====== Information given

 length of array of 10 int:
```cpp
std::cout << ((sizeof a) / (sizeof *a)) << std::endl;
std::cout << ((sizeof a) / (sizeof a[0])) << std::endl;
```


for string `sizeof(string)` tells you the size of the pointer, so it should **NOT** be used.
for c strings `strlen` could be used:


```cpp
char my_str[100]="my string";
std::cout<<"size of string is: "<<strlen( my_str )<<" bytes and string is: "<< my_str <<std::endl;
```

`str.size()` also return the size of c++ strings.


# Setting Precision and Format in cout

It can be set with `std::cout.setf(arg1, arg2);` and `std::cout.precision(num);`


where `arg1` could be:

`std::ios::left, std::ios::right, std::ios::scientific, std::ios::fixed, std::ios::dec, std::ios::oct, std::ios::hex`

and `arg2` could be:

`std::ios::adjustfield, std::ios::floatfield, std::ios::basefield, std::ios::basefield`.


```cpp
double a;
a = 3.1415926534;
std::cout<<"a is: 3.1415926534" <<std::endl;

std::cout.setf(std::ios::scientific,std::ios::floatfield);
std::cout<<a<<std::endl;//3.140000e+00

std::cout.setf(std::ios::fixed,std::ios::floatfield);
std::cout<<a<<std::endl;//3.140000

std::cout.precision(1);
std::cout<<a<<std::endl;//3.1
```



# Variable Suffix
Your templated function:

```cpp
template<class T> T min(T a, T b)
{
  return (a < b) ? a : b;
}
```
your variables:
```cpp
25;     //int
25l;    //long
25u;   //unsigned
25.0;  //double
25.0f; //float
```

============
====== Information given

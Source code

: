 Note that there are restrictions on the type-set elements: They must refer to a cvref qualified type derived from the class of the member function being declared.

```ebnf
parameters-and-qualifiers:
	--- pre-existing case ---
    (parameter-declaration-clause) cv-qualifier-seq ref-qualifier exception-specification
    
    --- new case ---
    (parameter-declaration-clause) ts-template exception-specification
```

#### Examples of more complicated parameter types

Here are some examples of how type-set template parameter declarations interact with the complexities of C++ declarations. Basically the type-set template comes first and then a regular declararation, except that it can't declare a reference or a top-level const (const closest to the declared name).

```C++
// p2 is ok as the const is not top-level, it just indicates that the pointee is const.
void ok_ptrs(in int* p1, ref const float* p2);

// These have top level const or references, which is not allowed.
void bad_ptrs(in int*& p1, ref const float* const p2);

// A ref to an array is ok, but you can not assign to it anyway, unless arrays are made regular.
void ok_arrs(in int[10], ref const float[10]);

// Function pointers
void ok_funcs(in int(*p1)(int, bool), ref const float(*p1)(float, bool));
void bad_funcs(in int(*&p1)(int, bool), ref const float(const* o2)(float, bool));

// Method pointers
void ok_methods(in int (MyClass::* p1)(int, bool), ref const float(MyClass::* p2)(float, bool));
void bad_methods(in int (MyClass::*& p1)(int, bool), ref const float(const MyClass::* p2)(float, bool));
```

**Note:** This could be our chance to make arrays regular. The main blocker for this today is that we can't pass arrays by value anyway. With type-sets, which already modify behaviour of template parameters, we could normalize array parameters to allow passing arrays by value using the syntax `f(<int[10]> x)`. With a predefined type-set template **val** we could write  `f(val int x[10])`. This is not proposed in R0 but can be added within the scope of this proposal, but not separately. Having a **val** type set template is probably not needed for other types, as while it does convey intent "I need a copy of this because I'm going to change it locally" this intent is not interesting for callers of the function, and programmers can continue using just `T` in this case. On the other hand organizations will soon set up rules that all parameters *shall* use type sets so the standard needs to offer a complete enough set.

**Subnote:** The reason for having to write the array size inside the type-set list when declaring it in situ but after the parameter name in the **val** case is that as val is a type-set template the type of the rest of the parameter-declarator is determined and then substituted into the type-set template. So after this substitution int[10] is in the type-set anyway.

============
====== Information given

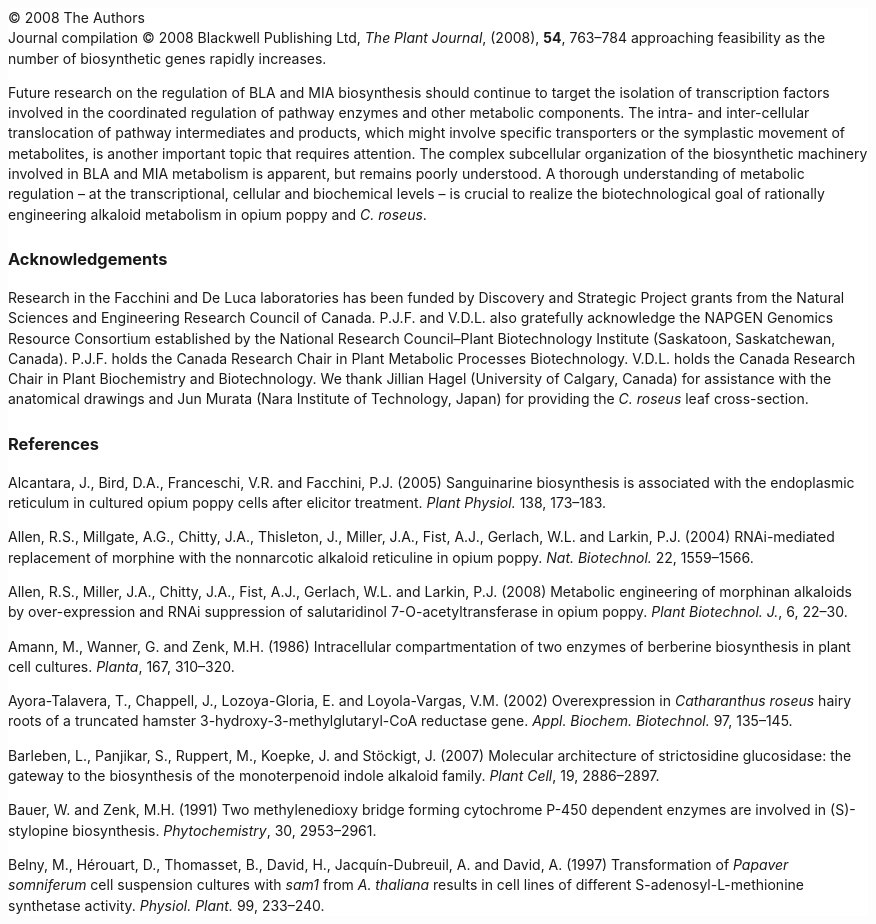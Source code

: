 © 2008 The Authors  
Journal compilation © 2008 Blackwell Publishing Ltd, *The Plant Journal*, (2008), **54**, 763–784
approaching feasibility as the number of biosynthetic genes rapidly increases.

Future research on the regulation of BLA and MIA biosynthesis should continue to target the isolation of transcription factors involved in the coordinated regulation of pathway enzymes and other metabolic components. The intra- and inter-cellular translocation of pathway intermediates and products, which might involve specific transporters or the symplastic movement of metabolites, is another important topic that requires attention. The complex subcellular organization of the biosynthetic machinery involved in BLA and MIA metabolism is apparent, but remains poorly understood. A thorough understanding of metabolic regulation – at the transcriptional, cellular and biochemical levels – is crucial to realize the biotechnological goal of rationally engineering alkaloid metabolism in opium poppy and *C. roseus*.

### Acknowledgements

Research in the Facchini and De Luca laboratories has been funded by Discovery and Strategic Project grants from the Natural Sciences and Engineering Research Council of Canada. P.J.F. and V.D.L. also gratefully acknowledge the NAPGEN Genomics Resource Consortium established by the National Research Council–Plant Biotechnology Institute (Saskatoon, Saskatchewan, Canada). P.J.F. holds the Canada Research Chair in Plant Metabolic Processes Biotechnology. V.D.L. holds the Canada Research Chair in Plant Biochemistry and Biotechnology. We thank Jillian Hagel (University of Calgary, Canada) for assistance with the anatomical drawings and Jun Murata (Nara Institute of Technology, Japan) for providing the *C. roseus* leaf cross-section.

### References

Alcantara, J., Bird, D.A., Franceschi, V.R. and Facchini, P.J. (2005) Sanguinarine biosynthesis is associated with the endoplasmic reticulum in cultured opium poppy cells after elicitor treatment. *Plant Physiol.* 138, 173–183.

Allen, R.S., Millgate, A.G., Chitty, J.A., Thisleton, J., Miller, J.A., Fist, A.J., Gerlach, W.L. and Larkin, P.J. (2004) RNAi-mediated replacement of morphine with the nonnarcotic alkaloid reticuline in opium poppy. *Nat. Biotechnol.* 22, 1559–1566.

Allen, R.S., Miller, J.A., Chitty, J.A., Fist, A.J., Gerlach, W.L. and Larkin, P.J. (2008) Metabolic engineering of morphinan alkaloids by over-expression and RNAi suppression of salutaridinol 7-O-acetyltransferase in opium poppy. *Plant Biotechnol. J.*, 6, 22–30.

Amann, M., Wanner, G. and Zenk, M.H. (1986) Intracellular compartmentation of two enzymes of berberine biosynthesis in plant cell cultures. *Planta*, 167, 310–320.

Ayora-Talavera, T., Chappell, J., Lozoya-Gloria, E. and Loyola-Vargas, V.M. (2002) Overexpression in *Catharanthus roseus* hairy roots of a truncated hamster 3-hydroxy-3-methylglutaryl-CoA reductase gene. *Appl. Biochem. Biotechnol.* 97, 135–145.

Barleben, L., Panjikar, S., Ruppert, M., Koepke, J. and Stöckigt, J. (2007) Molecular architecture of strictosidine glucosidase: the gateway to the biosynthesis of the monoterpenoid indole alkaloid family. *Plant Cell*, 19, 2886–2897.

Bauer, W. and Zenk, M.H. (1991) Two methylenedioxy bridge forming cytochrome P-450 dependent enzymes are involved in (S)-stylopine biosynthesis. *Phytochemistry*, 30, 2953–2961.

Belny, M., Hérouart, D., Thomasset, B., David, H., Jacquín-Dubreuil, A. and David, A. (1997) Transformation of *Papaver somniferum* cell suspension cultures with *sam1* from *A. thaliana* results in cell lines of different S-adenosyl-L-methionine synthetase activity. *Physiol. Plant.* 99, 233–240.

============

For each line of the entries that holds the word "MyClass", pull that line out.

void ok_methods(in int (MyClass::* p1)(int, bool), ref const float(MyClass::* p2)(float, bool));
void bad_methods(in int (MyClass::*& p1)(int, bool), ref const float(const MyClass::* p2)(float, bool));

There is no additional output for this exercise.